About this task:
Among the entries below, find the lines holding "mutate" and copy them.

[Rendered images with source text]
⁂
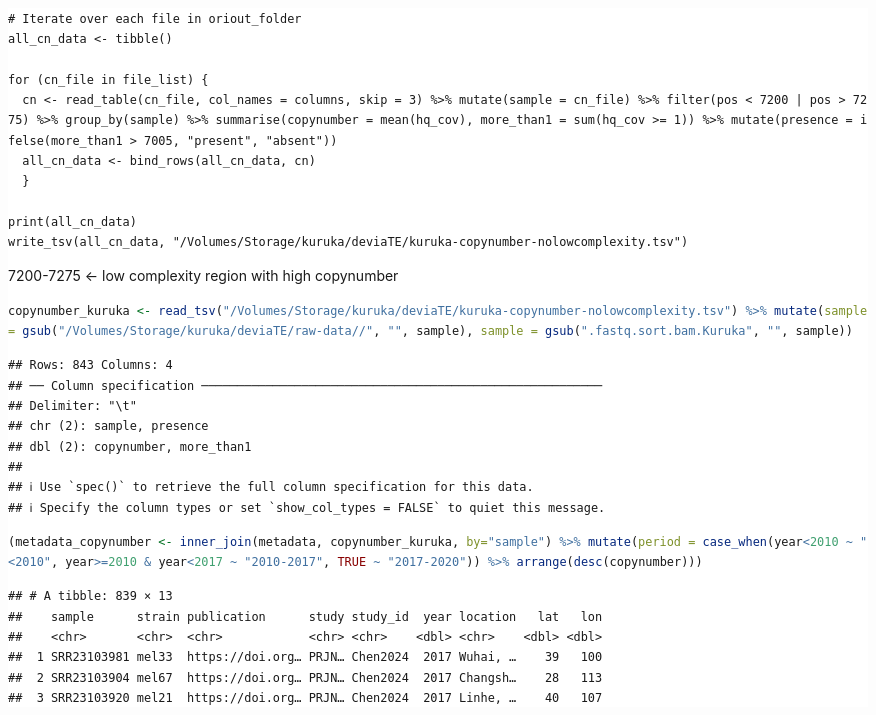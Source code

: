    # Iterate over each file in oriout_folder
    all_cn_data <- tibble()

    for (cn_file in file_list) {
      cn <- read_table(cn_file, col_names = columns, skip = 3) %>% mutate(sample = cn_file) %>% filter(pos < 7200 | pos > 7275) %>% group_by(sample) %>% summarise(copynumber = mean(hq_cov), more_than1 = sum(hq_cov >= 1)) %>% mutate(presence = ifelse(more_than1 > 7005, "present", "absent"))
      all_cn_data <- bind_rows(all_cn_data, cn)
      }

    print(all_cn_data)
    write_tsv(all_cn_data, "/Volumes/Storage/kuruka/deviaTE/kuruka-copynumber-nolowcomplexity.tsv")

7200-7275 \<- low complexity region with high copynumber

``` r
copynumber_kuruka <- read_tsv("/Volumes/Storage/kuruka/deviaTE/kuruka-copynumber-nolowcomplexity.tsv") %>% mutate(sample = gsub("/Volumes/Storage/kuruka/deviaTE/raw-data//", "", sample), sample = gsub(".fastq.sort.bam.Kuruka", "", sample))
```

    ## Rows: 843 Columns: 4
    ## ── Column specification ────────────────────────────────────────────────────────
    ## Delimiter: "\t"
    ## chr (2): sample, presence
    ## dbl (2): copynumber, more_than1
    ## 
    ## ℹ Use `spec()` to retrieve the full column specification for this data.
    ## ℹ Specify the column types or set `show_col_types = FALSE` to quiet this message.

``` r
(metadata_copynumber <- inner_join(metadata, copynumber_kuruka, by="sample") %>% mutate(period = case_when(year<2010 ~ "<2010", year>=2010 & year<2017 ~ "2010-2017", TRUE ~ "2017-2020")) %>% arrange(desc(copynumber)))
```

    ## # A tibble: 839 × 13
    ##    sample      strain publication      study study_id  year location   lat   lon
    ##    <chr>       <chr>  <chr>            <chr> <chr>    <dbl> <chr>    <dbl> <dbl>
    ##  1 SRR23103981 mel33  https://doi.org… PRJN… Chen2024  2017 Wuhai, …    39   100
    ##  2 SRR23103904 mel67  https://doi.org… PRJN… Chen2024  2017 Changsh…    28   113
    ##  3 SRR23103920 mel21  https://doi.org… PRJN… Chen2024  2017 Linhe, …    40   107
⁂
Output for this exercise:
      cn <- read_table(cn_file, col_names = columns, skip = 3) %>% mutate(sample = cn_file) %>% filter(pos < 7200 | pos > 7275) %>% group_by(sample) %>% summarise(copynumber = mean(hq_cov), more_than1 = sum(hq_cov >= 1)) %>% mutate(presence = ifelse(more_than1 > 7005, "present", "absent"))
copynumber_kuruka <- read_tsv("/Volumes/Storage/kuruka/deviaTE/kuruka-copynumber-nolowcomplexity.tsv") %>% mutate(sample = gsub("/Volumes/Storage/kuruka/deviaTE/raw-data//", "", sample), sample = gsub(".fastq.sort.bam.Kuruka", "", sample))
(metadata_copynumber <- inner_join(metadata, copynumber_kuruka, by="sample") %>% mutate(period = case_when(year<2010 ~ "<2010", year>=2010 & year<2017 ~ "2010-2017", TRUE ~ "2017-2020")) %>% arrange(desc(copynumber)))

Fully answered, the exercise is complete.